Py-Feat currently has two main modules for working with facial expression data. First, the Detector module makes it easy for users to detect facial expression features from image or video stimuli. We offer multiple models for extracting the primary face expression features that most end users will want to work with. This includes detecting faces in the stimuli and identifying the coordinates of the spatial location of a bounding box for each face. We also detect 68 facial landmarks, which are coordinates identifying the spatial location of the eyes, nose, mouth, and jaw. The bounding box and landmarks can be used in models to detect the head pose such as the face orientation in terms of rotation around axes in three-dimensional space. Py-Feat also detects higher-level facial expression features such as AUs and basic emotion categories. We offer multiple models for each detector to keep the toolbox flexible for many use cases, but we also have picked sensible defaults for users who may be overwhelmed by the number of options. The features cover the majority of the ways in which facial expressions can be currently described by computer vision algorithms. Importantly, new features and models can be added to the toolbox as they become available in the field. The majority of the models in the toolbox are implemented in PyTorch (Paszke et al., 2019), which means they can also utilize Nvidia GPUs if they are available, which can dramatically speed up performance.

In addition, Py-feat also includes the Fex data module to work with the features extracted from the Detector module. This module includes methods for preprocessing, analyzing, and visualizing facial expression data. We offer an easy-to-use application programming interface (API) for slicing, grouping, sampling, and summarizing data as well as selecting different types of data (i.e., faceboxes, landmarks, action units, emotions, face poses), preprocessing facial expression time series data, extracting additional features from time series data, analyzing aggregates of facial expressions data, and visualizing intermediary preprocessing steps.

Py-Feat Performance

Computer vision models are highly complex and often employ completely different preprocessing steps and model architectures. All of the technical details about the architecture of each of the models and how they were trained can be found in the Supplementary Materials. To provide users with an estimate of how well these models are likely to perform on their own datasets, we report benchmark performance on datasets that were never used in training the models. Importantly, we primarily used benchmark datasets that are the standard for each domain in data competitions and include highly variable naturalistic images collected in the wild when possible. Table 2 includes details about each of the benchmark datasets. Full details can be found in the supplementary materials.

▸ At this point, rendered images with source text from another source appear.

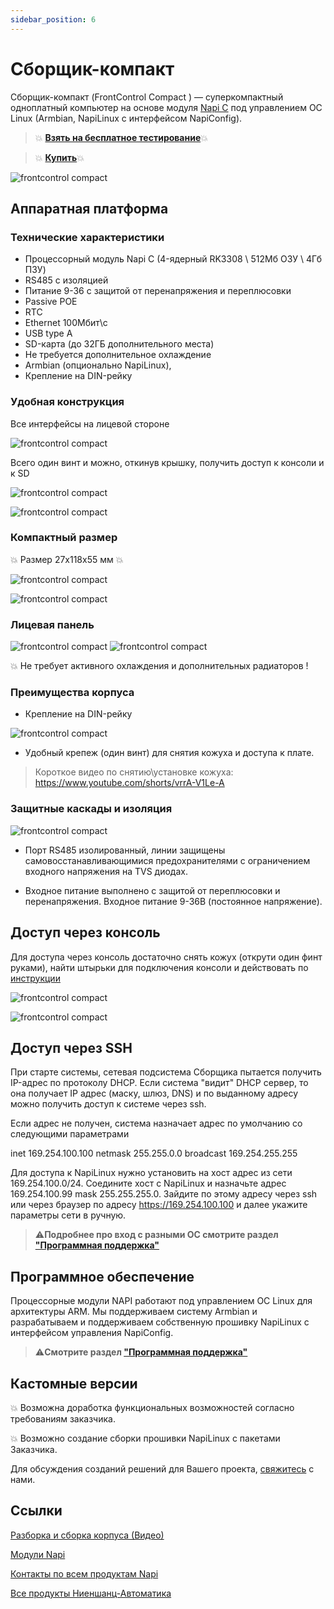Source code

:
 ```yaml
---
sidebar_position: 6
---
```


# Сборщик-компакт

Сборщик-компакт (FrontControl Compact ) — суперкомпактный одноплатный компьютер на основе модуля [Napi C](/docs/napi-intro) под управлением ОС Linux (Armbian, NapiLinux c интерфейсом NapiConfig).

>:boom: **[Взять на бесплатное тестирование](/docs/demokits/getontest-demokit1)**:boom:

> :boom: **[Купить](https://nnz-ipc.ru/catalogue/front_man/front_compact/front_compact_159_101/)**:boom:

<!-- ![frontcontrol compact](img-compact/cc1.png) -->
![frontcontrol compact](../img-compact/banners/fcc-din.jpg)

## Аппаратная платформа

### Технические характеристики

- Процессорный модуль Napi C (4-ядерный RK3308 \ 512Мб ОЗУ \ 4Гб ПЗУ)
- RS485 c изоляцией
- Питание 9-36 с защитой от перенапряжения и переплюсовки
- Passive POE
- RTC
- Ethernet 100Мбит\с
- USB type A
- SD-карта (до 32ГБ дополнительного места)
- Не требуется дополнительное охлаждение
- Armbian (опционально NapiLinux), 
- Крепление на DIN-рейку

### Удобная конструкция

Все интерфейсы на лицевой стороне

![frontcontrol compact](../img-compact/balck1.jpg)

Всего один винт и можно, откинув крышку, получить доступ к консоли и к SD

![frontcontrol compact](../img-compact/balck2.jpg)

![frontcontrol compact](../img-compact/balck-n4.jpg)

### Компактный размер

:boom: Размер 27х118х55 мм :boom:

![frontcontrol compact](../img-compact/cl4.png)

![frontcontrol compact](../img-compact/paint1.png)

### Лицевая панель

<!-- ![frontcontrol compact](../img-compact/c2.png) -->

![frontcontrol compact](../img-compact/front-panel-black-1jpg.jpg)
![frontcontrol compact](../img-compact/front-panel-black-zoom1.jpg)

:boom: Не требует активного охлаждения и дополнительных радиаторов !

<!-- ![frontcontrol compact](../img-compact/cl6.png) -->

### Преимущества корпуса

- Крепление на DIN-рейку
  
![frontcontrol compact](../img-compact/cli4.png)

- Удобный крепеж (один винт) для снятия кожуха и доступа к плате.

>Короткое видео по снятию\установке кожуха: https://www.youtube.com/shorts/vrrA-V1Le-A


### Защитные каскады и изоляция

![frontcontrol compact](../img-compact/c-inside1.png)

- Порт RS485 изолированный, линии защищены самовосстанавливающимися предохранителями с ограничением входного напряжения на TVS диодах.

- Входное питание выполнено с защитой от переплюсовки и перенапряжения. Входное питание 9-36В (постоянное напряжение).

## Доступ через консоль

Для доступа через консоль достаточно снять кожух (открути один финт руками), найти штырьки для подключения консоли и действовать по [инструкции](../../software/console/)

![frontcontrol compact](../../software/console/img-console/c1.jpg)

![frontcontrol compact](../img-compact/console-connect/console-connect-2.jpg)

## Доступ через SSH

При старте системы, сетевая подсистема Сборщика пытается получить IP-адрес по протоколу DHCP. Если система "видит" DHCP сервер, то она получает IP адрес (маску, шлюз, DNS) и по выданному адресу можно получить доступ к системе через ssh.

Если адрес не получен, система назначает адрес по умолчанию со следующими параметрами

inet 169.254.100.100 netmask 255.255.0.0 broadcast 169.254.255.255

Для доступа к NapiLinux нужно установить на хост адрес из сети 169.254.100.0/24. Соедините хост с NapiLinux и назначьте адрес 169.254.100.99 mask 255.255.255.0. Зайдите по этому адресу через ssh или через браузер по адресу https://169.254.100.100 и далее укажите параметры сети в ручную.

>:warning:**Подробнее про вход с разными ОС смотрите раздел ["Программная поддержка"](/software)**

## Программное обеспечение

Процессорные модули NAPI работают под управлением ОС Linux для архитектуры ARM. Мы поддерживаем систему Armbian и разрабатываем и поддерживаем собственную прошивку NapiLinux с интерфейсом управления NapiConfig.

>:warning:**Смотрите раздел ["Программная поддержка"](/software)**

## Кастомные версии

:boom: Возможна доработка функциональных возможностей согласно требованиям заказчика.

:boom: Возможно создание сборки прошивки NapiLinux с пакетами Заказчика.

Для обсуждения созданий решений для Вашего проекта, [свяжитесь](/contacts) с нами.

## Ссылки

[Разборка и сборка корпуса (Видео)](https://youtube.com/shorts/Lm_XV_x1xTE?feature=share)

[Модули Napi](/docs/napi-intro)

[Контакты по всем продуктам Napi](/contacts)

[Все продукты Ниеншанц-Автоматика](http://www.nnz-ipc.ru)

Table 2 Benchmarking datasets. Details about each dataset used for benchmarking the Py-Feat detectors

Face Detection

One of the most basic steps in the facial feature detection process is to identify if there is a face in the image and where that face is located. Py-Feat includes three popular face detectors including Faceboxes (Zhang et al., 2017), Multi-task Convolutional Neural Network (MTCNN; Zhang et al., 2019, 2020), and RetinaFace (Deng et al., 2019). These detectors are widely used in other open-source software (Baltrusaitis et al., 2018) and are known to achieve fast and accurate face detection results even for partially occluded or non-frontal faces. Face detection results are reported as a rectangular bounding box of the face and include a confidence score for each detected face. We benchmarked the face detection models on the validation set of the WIDER FACE dataset, which is a standard dataset containing images in the wild retrieved from the internet (Yang et al., 2016), using average precision described in the WIDER Face technical paper (Yang et al., 2016). Overall, we found that the Py-Feat implementations of each of the models achieved acceptable levels of performance, although lower than what was reported in the original papers (Deng et al., 2019; Table 3). This may be a consequence of using different hyperparameters. We also observed decreased performance as the classification task becomes increasingly more difficult, which includes small, inverted, and highly occluded faces.

Table 3 Benchmarking results for face bounding box detection. Easy, medium, and hard results retrieved from WIDER Face. Numbers are average precision scores with higher numbers indicating better detection accuracy. Bold numbers indicate the best performance for each column, and bracketed numbers indicate the performance of the model selected as the default for Py-Feat

Landmark Detection

After a face is identified in an image, it is common to identify the facial landmarks, which are coordinate points in the image space outlining the jaw, mouth, nose, eyes, and eyebrows of a face. The distance and angular relationships between the landmarks can be used to represent face expressions and used to infer affective states such as pain (Werner et al., 2017). Py-Feat uses a standard coordinate facial landmark scheme that is widely used across datasets and software (Baltrusaitis et al., 2018; Sagonas et al., 2016; Shen et al., 2015) and currently includes three facial landmark detectors including the Practical Facial Landmark Detector (PFLD; Guo et al., 2019), MobileNets (Howard et al., 2017), and MobileFaceNets (Chen et al., 2018) algorithms. We benchmarked these models on the 300 Faces in the Wild (300 W) dataset (Sagonas et al., 2013, 2016), which is a standard used in data competitions and contains in-the-wild face images that vary across luminance, scale, pose, expressions, and occlusion levels. We compute the average root mean squared error between the predicted and ground truth coordinates across the landmark points normalized by the interocular distance. Overall, we found that the Feat-MobileFaceNet performed the best on our benchmark (Table 4).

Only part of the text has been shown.